The team at meshmapper.net have onboarded the Seattle area! They have a lot of great features, tools that help protect the mesh airtime while wardriving, and native wardrive apps! In order to help build the best coverage map while using the least amount of airtime, I've decided to retire my map and encourage everyone to start using their tools. I'm working with the team to migrate all the data we've collected so far so we don't lose any of our hard work. I'll leave this map up, but wardriving is no longer supported.

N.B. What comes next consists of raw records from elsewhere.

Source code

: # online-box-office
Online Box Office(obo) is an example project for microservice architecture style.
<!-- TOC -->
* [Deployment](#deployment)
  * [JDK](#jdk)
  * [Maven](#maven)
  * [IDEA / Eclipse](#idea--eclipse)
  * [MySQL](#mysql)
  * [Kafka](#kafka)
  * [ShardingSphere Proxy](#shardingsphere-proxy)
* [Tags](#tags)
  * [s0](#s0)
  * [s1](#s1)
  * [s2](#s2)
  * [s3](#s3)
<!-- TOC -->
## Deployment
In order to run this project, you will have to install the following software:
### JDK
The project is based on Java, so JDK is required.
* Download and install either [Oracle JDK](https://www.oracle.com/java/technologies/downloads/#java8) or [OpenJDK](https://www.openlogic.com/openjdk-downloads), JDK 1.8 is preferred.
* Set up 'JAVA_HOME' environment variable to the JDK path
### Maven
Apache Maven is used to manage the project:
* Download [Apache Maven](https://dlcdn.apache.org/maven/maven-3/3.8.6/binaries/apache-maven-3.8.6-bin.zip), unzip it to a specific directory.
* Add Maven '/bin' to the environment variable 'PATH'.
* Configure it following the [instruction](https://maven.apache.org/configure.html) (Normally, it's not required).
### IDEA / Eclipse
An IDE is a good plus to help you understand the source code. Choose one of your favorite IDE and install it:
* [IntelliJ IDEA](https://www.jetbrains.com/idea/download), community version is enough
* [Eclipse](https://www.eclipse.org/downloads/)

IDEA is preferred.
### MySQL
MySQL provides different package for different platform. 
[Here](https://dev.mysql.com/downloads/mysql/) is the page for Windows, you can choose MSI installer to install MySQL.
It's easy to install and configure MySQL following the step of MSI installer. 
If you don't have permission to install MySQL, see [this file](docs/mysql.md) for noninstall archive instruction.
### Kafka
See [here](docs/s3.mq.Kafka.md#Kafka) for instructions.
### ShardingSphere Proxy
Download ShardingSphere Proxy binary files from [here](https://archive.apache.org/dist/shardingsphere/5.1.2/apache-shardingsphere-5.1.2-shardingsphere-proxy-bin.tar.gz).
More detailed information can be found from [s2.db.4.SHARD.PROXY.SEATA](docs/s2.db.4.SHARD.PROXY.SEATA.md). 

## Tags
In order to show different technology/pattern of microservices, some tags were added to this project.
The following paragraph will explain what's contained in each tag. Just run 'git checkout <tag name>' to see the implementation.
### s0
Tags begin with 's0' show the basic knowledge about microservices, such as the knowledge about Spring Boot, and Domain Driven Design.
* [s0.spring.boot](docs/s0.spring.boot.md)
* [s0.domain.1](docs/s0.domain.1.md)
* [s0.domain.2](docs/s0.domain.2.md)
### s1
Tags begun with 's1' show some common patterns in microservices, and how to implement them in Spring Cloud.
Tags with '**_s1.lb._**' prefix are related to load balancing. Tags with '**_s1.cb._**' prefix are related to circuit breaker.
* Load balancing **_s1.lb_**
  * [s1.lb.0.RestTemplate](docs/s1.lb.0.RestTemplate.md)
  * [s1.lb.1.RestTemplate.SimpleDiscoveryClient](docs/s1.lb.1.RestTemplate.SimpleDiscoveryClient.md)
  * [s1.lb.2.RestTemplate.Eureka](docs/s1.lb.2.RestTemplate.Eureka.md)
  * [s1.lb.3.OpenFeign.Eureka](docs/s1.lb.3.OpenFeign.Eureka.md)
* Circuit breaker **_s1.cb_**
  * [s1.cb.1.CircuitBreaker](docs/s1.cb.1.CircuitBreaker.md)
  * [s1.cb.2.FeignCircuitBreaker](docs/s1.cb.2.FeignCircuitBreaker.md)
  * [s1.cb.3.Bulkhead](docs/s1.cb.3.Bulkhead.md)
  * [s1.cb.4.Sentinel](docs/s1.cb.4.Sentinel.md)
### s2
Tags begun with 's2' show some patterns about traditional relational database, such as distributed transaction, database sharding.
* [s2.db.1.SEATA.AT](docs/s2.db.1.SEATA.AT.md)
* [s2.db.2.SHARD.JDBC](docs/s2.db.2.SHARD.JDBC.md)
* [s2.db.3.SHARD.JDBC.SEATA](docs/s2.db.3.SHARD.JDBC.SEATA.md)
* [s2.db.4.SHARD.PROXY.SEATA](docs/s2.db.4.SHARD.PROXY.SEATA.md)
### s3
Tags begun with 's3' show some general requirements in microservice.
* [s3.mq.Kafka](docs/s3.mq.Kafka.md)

New docs are on the meshmapper.net wiki.

What is this?

Can you hear me now?
This project maps "effective" coverage of the Puget MeshCore mesh. Your radio can tell you if a repeater heard you, but that does not show whether your message went further. MQTT observers confirm where messages are widely received.
The coverage map is a crowd-sourced view of repeater coverage in the PNW MeshCore mesh.
The main map includes:

How it works

You send your location to #wardrive as "lat.xxxx lon.yyyy". If it is received, the map records a reachable point. The wardrive web app can also log misses automatically. A point is "reachable" only if a repeat is observed by MQTT.
WA7JNJ Radio made a video overview of the project and how to get started.

How you can contribute

The easiest way to contribute is to use the Wardrive app. It connects to your companion radio and can send ping messages automatically. It also posts your ping location so misses are logged. Use single pings or auto mode, which only pings tiles that have not been updated recently. The app listens for repeats and submits repeater and radio stats, which can help identify repeaters not reaching the larger mesh.
Passive wardriving helps too: just connect your radio and the app will collect RxLog-based samples when it hears group traffic. Active pings are best reserved for new areas or testing a new repeater deployment; in well-covered regions, they add little value. Fewer pings are better for the mesh, so use auto mode or short bursts instead of constant manual pings.

Leaderboard

The leaderboard counts tiles per day per person, not individual pings. Both active and passive samples contribute, so you can help just by staying connected. We avoid counting individual pings to discourage unnecessary flood messages.

Using the Wardrive app

It mostly "just works", but a few things matter:

Wardrive app features

Host an instance for your region?

If you want to set up an instance for your region, you have two options:

Privacy

The service stores the location you send to #wardrive and the id of the 1st hop repeater. The web app sends your location to #wardrive and to the service. Logging stays local. Your companion radio name is sent with your location to #wardrive, which is a public channel. Optionally, if you want to participate in the leaderboard, you can choose to send your radio name with pings.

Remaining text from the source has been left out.